Бывает ожидание вежливое, бывает нетерпеливое – тут не было ни того ни другого. Они попросту прекращали всякую деятельность и погружались в молчание.
Со временем катарийцы убрали большую часть экранов, и взорам открылась новая, перестроенная согласно вкусам поселенцев деревня. Постепенно поселение разрасталось и заняло отведенную им территорию целиком. Издалека нынешний лагерь беженцев не кажется чем-то из ряда вон выходящим, однако надо учитывать и скудный ландшафт, и нехватку хороших строительных материалов. Главное, что их по-прежнему отличало, – нежелание идти на контакт и то, что отдельные участки лагеря скрыты от постороннего взгляда высокими полотняными экранами.
Ордиер очнулся, неожиданно услышав прозвучавший посреди несмолкаемого спора вопрос Пэррена, явно адресованный ему:
– То есть, если подняться на скалу возле вашего дома, можно увидеть катарийских стражей?
– Вполне, – ответила Дженесса, видимо, понимая, что Иван погрузился в свои мысли.
– Позвольте, но зачем катарийцам подниматься в горы?
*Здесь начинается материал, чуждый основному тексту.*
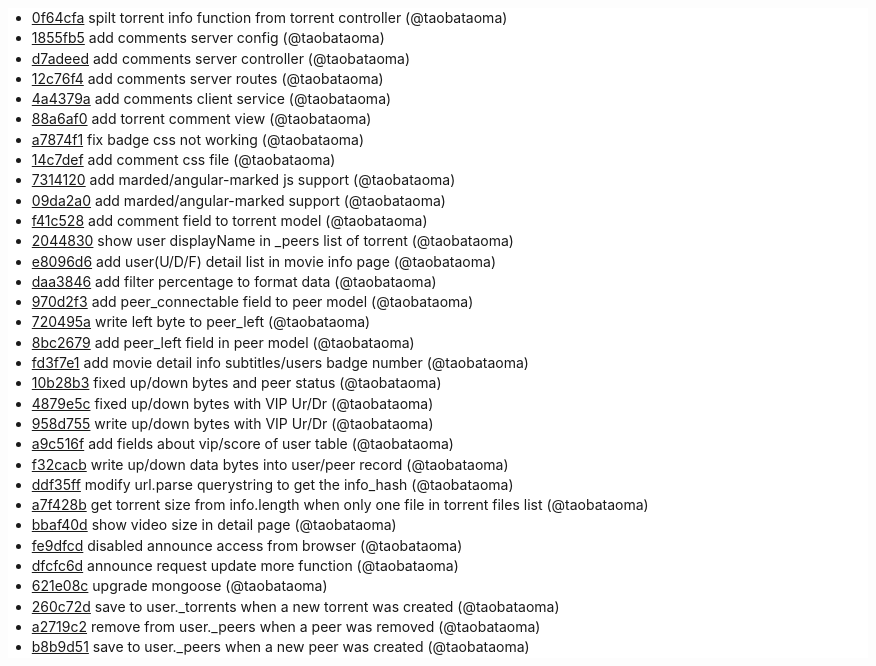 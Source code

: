 - [0f64cfa](https://github.com/taobataoma/meanTorrent/commit/0f64cfa6dfa3bf9bb79963eae5222c54e1df9025) spilt torrent info function from torrent controller (@taobataoma)
- [1855fb5](https://github.com/taobataoma/meanTorrent/commit/1855fb52defcc9be741d07e66a17acb7289e0783) add comments server config (@taobataoma)
- [d7adeed](https://github.com/taobataoma/meanTorrent/commit/d7adeedcf8b61f64b9264bf0efcc5c611e7cc06a) add comments server controller (@taobataoma)
- [12c76f4](https://github.com/taobataoma/meanTorrent/commit/12c76f4ee0916adb4ecd8cc0311913a960eafb5e) add comments server routes (@taobataoma)
- [4a4379a](https://github.com/taobataoma/meanTorrent/commit/4a4379a8b1d6fc2288405f1e8c40e5bdcd512e62) add comments client service (@taobataoma)
- [88a6af0](https://github.com/taobataoma/meanTorrent/commit/88a6af0956c146ba772f2841618a1899a0b1a937) add torrent comment view (@taobataoma)
- [a7874f1](https://github.com/taobataoma/meanTorrent/commit/a7874f1f8d15f469015e7684ac9a5d3db6dc6b23) fix badge css not working (@taobataoma)
- [14c7def](https://github.com/taobataoma/meanTorrent/commit/14c7def596435edb45147a290d225ccedfee5bf1) add comment css file (@taobataoma)
- [7314120](https://github.com/taobataoma/meanTorrent/commit/731412016f690b572a02f287aa6230ce0db29691) add marded/angular-marked js support (@taobataoma)
- [09da2a0](https://github.com/taobataoma/meanTorrent/commit/09da2a000c9e70dbb9e92098cf712bc3376de0a4) add marded/angular-marked support (@taobataoma)
- [f41c528](https://github.com/taobataoma/meanTorrent/commit/f41c52843a9f18a80af0ce7260cab0bf4c1839b4) add comment field to torrent model (@taobataoma)
- [2044830](https://github.com/taobataoma/meanTorrent/commit/2044830848f6f5e539257ee94251e7698ee6c372) show user displayName in _peers list of torrent (@taobataoma)
- [e8096d6](https://github.com/taobataoma/meanTorrent/commit/e8096d6748697ba65df9e1ce124b8dd3d6076c09) add user(U/D/F) detail list in movie info page (@taobataoma)
- [daa3846](https://github.com/taobataoma/meanTorrent/commit/daa384627a015b1c25f41e60356ad41c6de5d81a) add filter percentage to format data (@taobataoma)
- [970d2f3](https://github.com/taobataoma/meanTorrent/commit/970d2f36c6695f5d3eaa16b68def08ef80aa40c6) add peer_connectable field to peer model (@taobataoma)
- [720495a](https://github.com/taobataoma/meanTorrent/commit/720495a8bbf8a5cfbfa9a32ededcefe73f0cc91c) write left byte to peer_left (@taobataoma)
- [8bc2679](https://github.com/taobataoma/meanTorrent/commit/8bc26798ee61b3992c062efa378c4a198aff5874) add peer_left field in peer model (@taobataoma)
- [fd3f7e1](https://github.com/taobataoma/meanTorrent/commit/fd3f7e19879b247b6944614af3d87dd4facd7409) add movie detail info subtitles/users badge number (@taobataoma)
- [10b28b3](https://github.com/taobataoma/meanTorrent/commit/10b28b379e7d6a1ac3de03ea1dd923ca58dd3c5f) fixed up/down bytes and peer status (@taobataoma)
- [4879e5c](https://github.com/taobataoma/meanTorrent/commit/4879e5ca186ba8a565151920d568a39ff572de66) fixed up/down bytes with VIP Ur/Dr (@taobataoma)
- [958d755](https://github.com/taobataoma/meanTorrent/commit/958d755889c715f41ed7d5651017ee683c46016e) write up/down bytes with VIP Ur/Dr (@taobataoma)
- [a9c516f](https://github.com/taobataoma/meanTorrent/commit/a9c516f3f4d9db6374fee494d6486f5c8a61f63f) add fields about vip/score of user table (@taobataoma)
- [f32cacb](https://github.com/taobataoma/meanTorrent/commit/f32cacb6a225cd2e5ec9f464bdb7647a3c3c02c2) write up/down data bytes into user/peer record (@taobataoma)
- [ddf35ff](https://github.com/taobataoma/meanTorrent/commit/ddf35ffecc8c22ef3a5e53510a2e460a74137d1a) modify url.parse querystring to get the info_hash (@taobataoma)
- [a7f428b](https://github.com/taobataoma/meanTorrent/commit/a7f428b2f283ca4d584b5f76a818e42115ca364c) get torrent size from info.length when only one file in torrent files list (@taobataoma)
- [bbaf40d](https://github.com/taobataoma/meanTorrent/commit/bbaf40de5908166c8da5b90434bd76c8400bfc98) show video size in detail page (@taobataoma)
- [fe9dfcd](https://github.com/taobataoma/meanTorrent/commit/fe9dfcd90cd7fe8f4e6b371eda0b508d82bfd258) disabled announce access from browser (@taobataoma)
- [dfcfc6d](https://github.com/taobataoma/meanTorrent/commit/dfcfc6db480806a7982b71936922be563932d1ac) announce request update more function (@taobataoma)
- [621e08c](https://github.com/taobataoma/meanTorrent/commit/621e08c126b1d466572724ed8f8783ed78631c08) upgrade mongoose (@taobataoma)
- [260c72d](https://github.com/taobataoma/meanTorrent/commit/260c72da530bed74d4fefc623312dc068f8c6ffa) save to user._torrents when a new torrent was created (@taobataoma)
- [a2719c2](https://github.com/taobataoma/meanTorrent/commit/a2719c2814ce3d3ab58042b37ec2b1e41c34933b) remove from user._peers when a peer was removed (@taobataoma)
- [b8b9d51](https://github.com/taobataoma/meanTorrent/commit/b8b9d51b71b7a9ccfb3e9841b83fc9a2b56a54c4) save to user._peers when a new peer was created (@taobataoma)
Я думал, они вообще не выходят из лагеря.
– Долина полностью в их распоряжении, – пояснила Дженесса. – Они возделывают тамошние земли.
– А-а, выращивают себе пропитание.
– Нет, – возразила она. – Они выращивают розы. Те самые, катарийские.
– Ну, тогда мы сможем за этим понаблюдать! – Пэррен довольно потирал руки.
Дженесса кинула на Ордиера умоляющий взгляд, тот с деланой невозмутимостью посмотрел в ответ. Он сидел, опустив локти на стол и сцепив перед собой руки, и пытался сохранять внешнюю невозмутимость. Перед поездкой на квартиру Дженессы Ордиер успел принять душ, но от кожи по-прежнему доносился легчайший аромат катарийских роз. Теперь же, переглядываясь с ней, он пребывал в сладкой истоме, навеянной чудным запахом.
Джейси-Джей Пэррен с женой остановились в гостинице неподалеку от пристани. С утра Дженесса пошла их проведать, а Ордиер направился по своим делам. Проведя страстную ночь и расслабленные после хорошего эмоционального всплеска, они вместе вышли из квартиры и в обнимку дошли до его машины.
Ордиер неторопливо ехал домой, предаваясь воспоминаниям о прошедшей ночи. Скрытая ниша в стене башни уже не казалась ему столь манящей, просто хотелось узнать, что удастся увидеть еще. Разговоры о катарийцах пробудили в нем живой интерес. Когда все только начиналось, он оправдывал себя тем, что подсмотренное – лишь случайность, фрагмент, а потому не представляет особой ценности. Но проходили недели, и он все больше узнавал о загадочном племени. Более того, ему уже казалось, что их связывает некая общая тайна и надо держать рот на замке.